In the field of cardiovascular intervention, stenting marks a major progress and brings hope and possibility to countless patients. By placing a small mesh tubular structure inside a narrowed or blocked coronary artery, this procedure effectively restores blood flow, relieves symptoms and prevents the further progression of heart disease. However, the success of the surgery depends not only on the advancement of medical technology and the doctor's skill, but also on the patient's postoperative lifestyle adjustment, especially the change of smoking habits. Smoking, which is recognized as an important factor that accelerates arteriosclerosis and promotes cardiovascular disease, is even more harmful to patients who have been placed with cardiac stents. Tobacco contains thousands of harmful substances that can stimulate and exacerbate the inflammatory response in the inner wall of the arteries and promote plaque formation, which threatens the health of the blood vessels near the stent and increases the risk of restenosis. In addition, smoking can also increase the viscosity of blood and increase the possibility of thrombosis, which is undoubtedly a potential life-threatening for patients with cardiac stents.
Stenting is a routine procedure in cardiovascular disease** that restores blood flow by placing a small metal mesh frame in a narrowed or blocked coronary artery. However, one of the main challenges faced by postoperative patients is the risk of coronary restenosis, which is the re-narrowing of the arteries in the area where the stent is placed. Smoking is one of the main factors that accelerate arteriosclerosis, which is the root cause of coronary artery disease. The nicotine and other chemicals in tobacco are able to stimulate the inflammatory response of vascular endothelial cells, promote plaque formation, and accelerate the thickening of the arterial lining. For patients who have already had a stent in place, smoking not only increases the risk of restenosis, but may also lead to accelerated damage to the blood vessels around the stent.

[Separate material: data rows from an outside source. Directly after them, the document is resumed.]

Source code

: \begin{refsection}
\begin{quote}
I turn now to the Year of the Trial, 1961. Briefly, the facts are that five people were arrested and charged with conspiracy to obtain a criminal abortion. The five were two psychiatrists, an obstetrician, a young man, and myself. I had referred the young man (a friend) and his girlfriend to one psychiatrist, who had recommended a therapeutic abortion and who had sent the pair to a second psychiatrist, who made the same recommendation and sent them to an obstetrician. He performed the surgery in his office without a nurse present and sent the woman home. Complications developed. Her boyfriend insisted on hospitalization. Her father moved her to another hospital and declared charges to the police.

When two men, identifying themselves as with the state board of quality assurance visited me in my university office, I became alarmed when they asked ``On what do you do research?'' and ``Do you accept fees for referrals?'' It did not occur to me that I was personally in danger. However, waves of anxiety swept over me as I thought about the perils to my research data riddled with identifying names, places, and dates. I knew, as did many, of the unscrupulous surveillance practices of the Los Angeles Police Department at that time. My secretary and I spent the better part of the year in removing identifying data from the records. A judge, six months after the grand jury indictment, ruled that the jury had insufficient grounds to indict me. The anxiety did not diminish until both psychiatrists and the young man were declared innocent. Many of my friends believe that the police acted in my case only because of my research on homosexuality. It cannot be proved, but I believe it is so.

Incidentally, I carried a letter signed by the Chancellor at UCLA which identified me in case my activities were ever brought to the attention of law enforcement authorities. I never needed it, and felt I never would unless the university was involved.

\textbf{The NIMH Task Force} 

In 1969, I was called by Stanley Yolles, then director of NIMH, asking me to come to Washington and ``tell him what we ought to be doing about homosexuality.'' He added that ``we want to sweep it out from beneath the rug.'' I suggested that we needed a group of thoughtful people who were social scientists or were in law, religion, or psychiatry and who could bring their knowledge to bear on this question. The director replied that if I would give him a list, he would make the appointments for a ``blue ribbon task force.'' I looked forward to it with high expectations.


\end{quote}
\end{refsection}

Smoking has a profound impact on the blood system. The harmful components in tobacco smoke, such as carbon monoxide and nicotine, can make the blood thicker and increase the tendency of platelets to clump, which directly increases the risk of thrombosis. The risk of blood clots is already increased after a heart stent is implanted, and this risk is amplified if you continue to smoke. Blood clots can block blood flow through the stent, triggering acute cardiac events, such as myocardial infarction. In addition, smoking can also lead to decreased vascular reactivity, which prevents blood vessels from expanding and contracting effectively, which limits the heart's ability to get more blood when it needs it.
Long-term observational studies have shown that patients who continue to smoke have a significantly higher risk of post-stenting and cardiovascular events than those who quit smoking. Smoking not only increases the likelihood of restenosis and vascular occlusion, but also affects the chemical composition and flow characteristics of the blood, thereby increasing the risk of lesions in non-target vessels. In addition, blood pressure and cholesterol levels in patients who smoke tend to be more difficult to control, and these factors can negatively affect the long-term success of the stent and the general health of the patient.
After quitting smoking, patients experience a series of positive physiological changes that have direct benefits for recovery and long-term health after stenting. First, quitting smoking can slow the progression of arteriosclerosis and reduce the risk of restenosis. Second, improved blood mobility reduces the likelihood of thrombosis, which in turn reduces the risk of acute cardiac events. In addition to this, quitting smoking can also help improve blood pressure and blood lipid levels, which are essential for maintaining the health of the blood vessels around the stent. Ultimately, these changes work together to significantly improve patients' quality of life and reduce the likelihood of further cardiovascular events.